Reproduce the records below exactly, leaving out any pictures.

━━━━━ Information provided ━━━━━

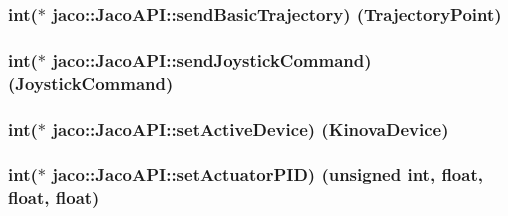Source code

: \subsubsection[{\texorpdfstring{send\+Basic\+Trajectory}{sendBasicTrajectory}}]{\setlength{\rightskip}{0pt plus 5cm}int($\ast$ jaco\+::\+Jaco\+A\+P\+I\+::send\+Basic\+Trajectory) ({\bf Trajectory\+Point})}\hypertarget{classjaco_1_1_jaco_a_p_i_acbaea3e47825b270d85d783c9f29d472}{}\label{classjaco_1_1_jaco_a_p_i_acbaea3e47825b270d85d783c9f29d472}
\subsubsection[{\texorpdfstring{send\+Joystick\+Command}{sendJoystickCommand}}]{\setlength{\rightskip}{0pt plus 5cm}int($\ast$ jaco\+::\+Jaco\+A\+P\+I\+::send\+Joystick\+Command) ({\bf Joystick\+Command})}\hypertarget{classjaco_1_1_jaco_a_p_i_a57328804ef00fd40492ba065be3fe3f1}{}\label{classjaco_1_1_jaco_a_p_i_a57328804ef00fd40492ba065be3fe3f1}
\subsubsection[{\texorpdfstring{set\+Active\+Device}{setActiveDevice}}]{\setlength{\rightskip}{0pt plus 5cm}int($\ast$ jaco\+::\+Jaco\+A\+P\+I\+::set\+Active\+Device) ({\bf Kinova\+Device})}\hypertarget{classjaco_1_1_jaco_a_p_i_a4e0c8fc007f20e985545b59abf571ea0}{}\label{classjaco_1_1_jaco_a_p_i_a4e0c8fc007f20e985545b59abf571ea0}
\subsubsection[{\texorpdfstring{set\+Actuator\+P\+ID}{setActuatorPID}}]{\setlength{\rightskip}{0pt plus 5cm}int($\ast$ jaco\+::\+Jaco\+A\+P\+I\+::set\+Actuator\+P\+ID) (unsigned int, float, float, float)}\hypertarget{classjaco_1_1_jaco_a_p_i_a3fff8abf62a8b45c1905bad4c5592126}{}\label{classjaco_1_1_jaco_a_p_i_a3fff8abf62a8b45c1905bad4c5592126}
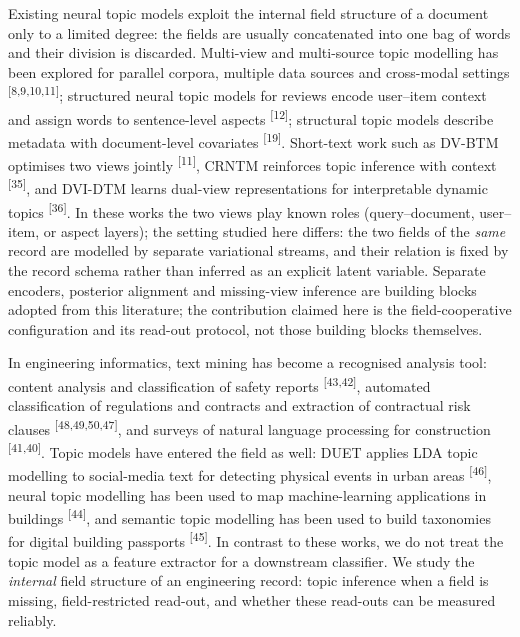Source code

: \documentclass{article}
\begin{document}
Existing neural topic models exploit the internal field structure of a document only to a limited
degree: the fields are usually concatenated into one bag of words and their division is discarded.
Multi-view and multi-source topic modelling has been explored for parallel corpora, multiple data
sources and cross-modal settings
\textsuperscript{[8,9,10,11]}; structured
neural topic models for reviews encode user--item context and assign words to sentence-level
aspects \textsuperscript{[12]}; structural topic models describe metadata with
document-level covariates \textsuperscript{[19]}. Short-text work such as DV-BTM optimises two
views jointly \textsuperscript{[11]}, CRNTM reinforces topic
inference with context \textsuperscript{[35]}, and DVI-DTM learns dual-view representations for
interpretable dynamic topics \textsuperscript{[36]}. In these works the two views play known roles
(query--document, user--item, or aspect layers); the setting studied here differs: the two fields
of the \emph{same} record are modelled by separate variational streams, and their relation is
fixed by the record schema rather than inferred as an explicit latent variable.  Separate
encoders, posterior alignment and missing-view inference are building blocks adopted from this
literature; the contribution claimed here is the field-cooperative configuration and its
read-out protocol, not those building blocks themselves.

In engineering informatics, text mining has become a recognised analysis tool: content analysis and
classification of safety reports \textsuperscript{[43,42]}, automated classification
of regulations and contracts and extraction of contractual risk clauses
\textsuperscript{[48,49,50,47]}, and surveys of natural language processing for
construction \textsuperscript{[41,40]}. Topic models have entered the field as well: DUET
applies LDA topic modelling to social-media text for detecting physical events in urban areas
\textsuperscript{[46]}, neural topic modelling has
been used to map machine-learning applications in buildings \textsuperscript{[44]}, and semantic
topic modelling has been used to build taxonomies for digital building passports \textsuperscript{[45]}. In contrast to
these works, we do not treat the topic model as a feature extractor for a downstream classifier.
We study the \emph{internal} field structure of an engineering record: topic inference when a field
is missing, field-restricted read-out, and whether these read-outs can be measured reliably.
\end{document}
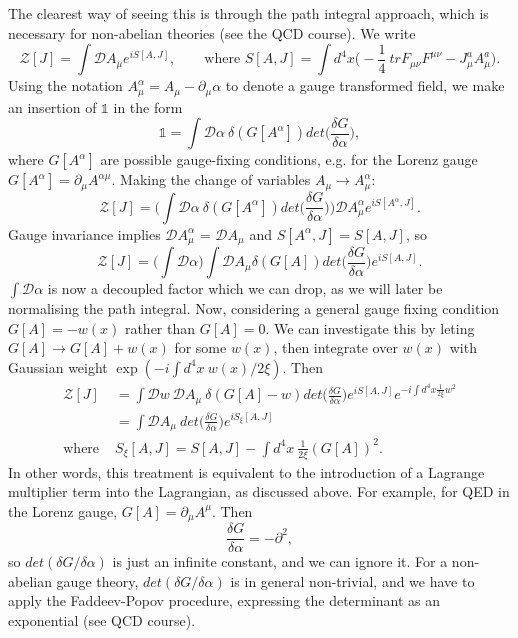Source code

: \documentclass[a4paper,12pt]{article}
\begin{document}
The clearest way of seeing this is through the path integral approach, which is necessary for non-abelian theories (see the QCD course). We write 
\begin{equation}
\mathcal{Z}[J] = \int\mathcal{D} A_\mu e^{iS[A,J]}, \qquad \text{where } S[A,J] = \int d^4x \bigg(-\frac{1}{4}\ tr F_{\mu \nu}F^{\mu \nu} - J_\mu^a A_\mu^a \bigg).
\end{equation}
Using the notation $A_\mu^\alpha = A_\mu - \partial_\mu \alpha$ to denote a gauge transformed field, we make an insertion of $\mathds{1}$ in the form
\begin{equation}
\mathds{1} = \int \mathcal{D}\alpha\ \delta ( G[A^\alpha]) det\bigg(\frac{\delta G}{\delta \alpha} \bigg),
\end{equation}
where $G[A^\alpha]$ are possible gauge-fixing conditions, e.g. for the Lorenz gauge $G[A^\alpha] = \partial_\mu A^{\alpha \mu}$. Making the change of variables $A_\mu \to A_\mu^\alpha$:
\begin{equation}
\mathcal{Z}[J] = \bigg( \int \mathcal{D}\alpha\ \delta ( G[A^\alpha]) det\bigg(\frac{\delta G}{\delta \alpha} \bigg)\bigg) \mathcal{D}A^\alpha_\mu e^{i S[A^\alpha,J]}.
\end{equation}
Gauge invariance implies $\mathcal{D}A_\mu^\alpha$ = $\mathcal{D}A_\mu$ and $S[A^\alpha, J] = S[A,J]$, so
\begin{equation}
\mathcal{Z}[J] = \bigg( \int \mathcal{D} \alpha \bigg) \int \mathcal{D} A_\mu \delta(G[A]) det \bigg(\frac{\delta G}{\delta \alpha} \bigg) e^{iS[A,J]}.
\end{equation}
$\int \mathcal{D} \alpha$ is now a decoupled factor which we can drop, as we will later be normalising the path integral. Now, considering a general gauge fixing condition $G[A] = -w(x)$ rather than $G[A] = 0$. We can investigate this by leting $G[A] \to G[A] + w(x)$ for some $w(x)$, then integrate over $w(x)$ with Gaussian weight $\exp(-i\int d^4x \ w(x)/2\xi)$. Then
\begin{equation}
\begin{split}
\mathcal{Z}[J] &= \int \mathcal{D} w\ \mathcal{D} A_\mu \ \delta(G[A] - w) det \bigg(\frac{\delta G}{\delta \alpha}\bigg) e^{i S [A,J]} e^{-i \int d^4x \frac{1}{2\xi}w^2} \\
&= \int \mathcal{D} A_\mu\ det\bigg(\frac{\delta G}{\delta \alpha}\bigg) e^{iS_\xi [A,J]} \\
\text{where } &S_\xi[A,J] = S[A,J] - \int d^4x\ \frac{1}{2\xi} (G[A])^2.
\end{split}
\end{equation}
In other words, this treatment is equivalent to the introduction of a Lagrange multiplier term into the Lagrangian, as discussed above.
For example, for QED in the Lorenz gauge, $G[A] = \partial_\mu A^\mu$. Then 
\begin{equation}
\frac{\delta G}{\delta \alpha} = -\partial^2,
\end{equation}
so $det(\delta G/\delta \alpha)$ is just an infinite constant, and we can ignore it. For a non-abelian gauge theory, $det(\delta G/\delta \alpha)$ is in general non-trivial, and we have to apply the Faddeev-Popov procedure, expressing the determinant as an exponential (see QCD course).
\end{document}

━━━━━

**Reply**
Source code

: \subsubsection[{\texorpdfstring{send\+Basic\+Trajectory}{sendBasicTrajectory}}]{\setlength{\rightskip}{0pt plus 5cm}int($\ast$ jaco\+::\+Jaco\+A\+P\+I\+::send\+Basic\+Trajectory) ({\bf Trajectory\+Point})}\hypertarget{classjaco_1_1_jaco_a_p_i_acbaea3e47825b270d85d783c9f29d472}{}\label{classjaco_1_1_jaco_a_p_i_acbaea3e47825b270d85d783c9f29d472}
\subsubsection[{\texorpdfstring{send\+Joystick\+Command}{sendJoystickCommand}}]{\setlength{\rightskip}{0pt plus 5cm}int($\ast$ jaco\+::\+Jaco\+A\+P\+I\+::send\+Joystick\+Command) ({\bf Joystick\+Command})}\hypertarget{classjaco_1_1_jaco_a_p_i_a57328804ef00fd40492ba065be3fe3f1}{}\label{classjaco_1_1_jaco_a_p_i_a57328804ef00fd40492ba065be3fe3f1}
\subsubsection[{\texorpdfstring{set\+Active\+Device}{setActiveDevice}}]{\setlength{\rightskip}{0pt plus 5cm}int($\ast$ jaco\+::\+Jaco\+A\+P\+I\+::set\+Active\+Device) ({\bf Kinova\+Device})}\hypertarget{classjaco_1_1_jaco_a_p_i_a4e0c8fc007f20e985545b59abf571ea0}{}\label{classjaco_1_1_jaco_a_p_i_a4e0c8fc007f20e985545b59abf571ea0}
\subsubsection[{\texorpdfstring{set\+Actuator\+P\+ID}{setActuatorPID}}]{\setlength{\rightskip}{0pt plus 5cm}int($\ast$ jaco\+::\+Jaco\+A\+P\+I\+::set\+Actuator\+P\+ID) (unsigned int, float, float, float)}\hypertarget{classjaco_1_1_jaco_a_p_i_a3fff8abf62a8b45c1905bad4c5592126}{}\label{classjaco_1_1_jaco_a_p_i_a3fff8abf62a8b45c1905bad4c5592126}
Source code

: \documentclass{article}
\begin{document}
Existing neural topic models exploit the internal field structure of a document only to a limited
degree: the fields are usually concatenated into one bag of words and their division is discarded.
Multi-view and multi-source topic modelling has been explored for parallel corpora, multiple data
sources and cross-modal settings
\textsuperscript{[8,9,10,11]}; structured
neural topic models for reviews encode user--item context and assign words to sentence-level
aspects \textsuperscript{[12]}; structural topic models describe metadata with
document-level covariates \textsuperscript{[19]}. Short-text work such as DV-BTM optimises two
views jointly \textsuperscript{[11]}, CRNTM reinforces topic
inference with context \textsuperscript{[35]}, and DVI-DTM learns dual-view representations for
interpretable dynamic topics \textsuperscript{[36]}. In these works the two views play known roles
(query--document, user--item, or aspect layers); the setting studied here differs: the two fields
of the \emph{same} record are modelled by separate variational streams, and their relation is
fixed by the record schema rather than inferred as an explicit latent variable.  Separate
encoders, posterior alignment and missing-view inference are building blocks adopted from this
literature; the contribution claimed here is the field-cooperative configuration and its
read-out protocol, not those building blocks themselves.

In engineering informatics, text mining has become a recognised analysis tool: content analysis and
classification of safety reports \textsuperscript{[43,42]}, automated classification
of regulations and contracts and extraction of contractual risk clauses
\textsuperscript{[48,49,50,47]}, and surveys of natural language processing for
construction \textsuperscript{[41,40]}. Topic models have entered the field as well: DUET
applies LDA topic modelling to social-media text for detecting physical events in urban areas
\textsuperscript{[46]}, neural topic modelling has
been used to map machine-learning applications in buildings \textsuperscript{[44]}, and semantic
topic modelling has been used to build taxonomies for digital building passports \textsuperscript{[45]}. In contrast to
these works, we do not treat the topic model as a feature extractor for a downstream classifier.
We study the \emph{internal} field structure of an engineering record: topic inference when a field
is missing, field-restricted read-out, and whether these read-outs can be measured reliably.
\end{document}
Source code

: \documentclass[a4paper,12pt]{article}
\begin{document}
The clearest way of seeing this is through the path integral approach, which is necessary for non-abelian theories (see the QCD course). We write 
\begin{equation}
\mathcal{Z}[J] = \int\mathcal{D} A_\mu e^{iS[A,J]}, \qquad \text{where } S[A,J] = \int d^4x \bigg(-\frac{1}{4}\ tr F_{\mu \nu}F^{\mu \nu} - J_\mu^a A_\mu^a \bigg).
\end{equation}
Using the notation $A_\mu^\alpha = A_\mu - \partial_\mu \alpha$ to denote a gauge transformed field, we make an insertion of $\mathds{1}$ in the form
\begin{equation}
\mathds{1} = \int \mathcal{D}\alpha\ \delta ( G[A^\alpha]) det\bigg(\frac{\delta G}{\delta \alpha} \bigg),
\end{equation}
where $G[A^\alpha]$ are possible gauge-fixing conditions, e.g. for the Lorenz gauge $G[A^\alpha] = \partial_\mu A^{\alpha \mu}$. Making the change of variables $A_\mu \to A_\mu^\alpha$:
\begin{equation}
\mathcal{Z}[J] = \bigg( \int \mathcal{D}\alpha\ \delta ( G[A^\alpha]) det\bigg(\frac{\delta G}{\delta \alpha} \bigg)\bigg) \mathcal{D}A^\alpha_\mu e^{i S[A^\alpha,J]}.
\end{equation}
Gauge invariance implies $\mathcal{D}A_\mu^\alpha$ = $\mathcal{D}A_\mu$ and $S[A^\alpha, J] = S[A,J]$, so
\begin{equation}
\mathcal{Z}[J] = \bigg( \int \mathcal{D} \alpha \bigg) \int \mathcal{D} A_\mu \delta(G[A]) det \bigg(\frac{\delta G}{\delta \alpha} \bigg) e^{iS[A,J]}.
\end{equation}
$\int \mathcal{D} \alpha$ is now a decoupled factor which we can drop, as we will later be normalising the path integral. Now, considering a general gauge fixing condition $G[A] = -w(x)$ rather than $G[A] = 0$. We can investigate this by leting $G[A] \to G[A] + w(x)$ for some $w(x)$, then integrate over $w(x)$ with Gaussian weight $\exp(-i\int d^4x \ w(x)/2\xi)$. Then
\begin{equation}
\begin{split}
\mathcal{Z}[J] &= \int \mathcal{D} w\ \mathcal{D} A_\mu \ \delta(G[A] - w) det \bigg(\frac{\delta G}{\delta \alpha}\bigg) e^{i S [A,J]} e^{-i \int d^4x \frac{1}{2\xi}w^2} \\
&= \int \mathcal{D} A_\mu\ det\bigg(\frac{\delta G}{\delta \alpha}\bigg) e^{iS_\xi [A,J]} \\
\text{where } &S_\xi[A,J] = S[A,J] - \int d^4x\ \frac{1}{2\xi} (G[A])^2.
\end{split}
\end{equation}
In other words, this treatment is equivalent to the introduction of a Lagrange multiplier term into the Lagrangian, as discussed above.
For example, for QED in the Lorenz gauge, $G[A] = \partial_\mu A^\mu$. Then 
\begin{equation}
\frac{\delta G}{\delta \alpha} = -\partial^2,
\end{equation}
so $det(\delta G/\delta \alpha)$ is just an infinite constant, and we can ignore it. For a non-abelian gauge theory, $det(\delta G/\delta \alpha)$ is in general non-trivial, and we have to apply the Faddeev-Popov procedure, expressing the determinant as an exponential (see QCD course).
\end{document}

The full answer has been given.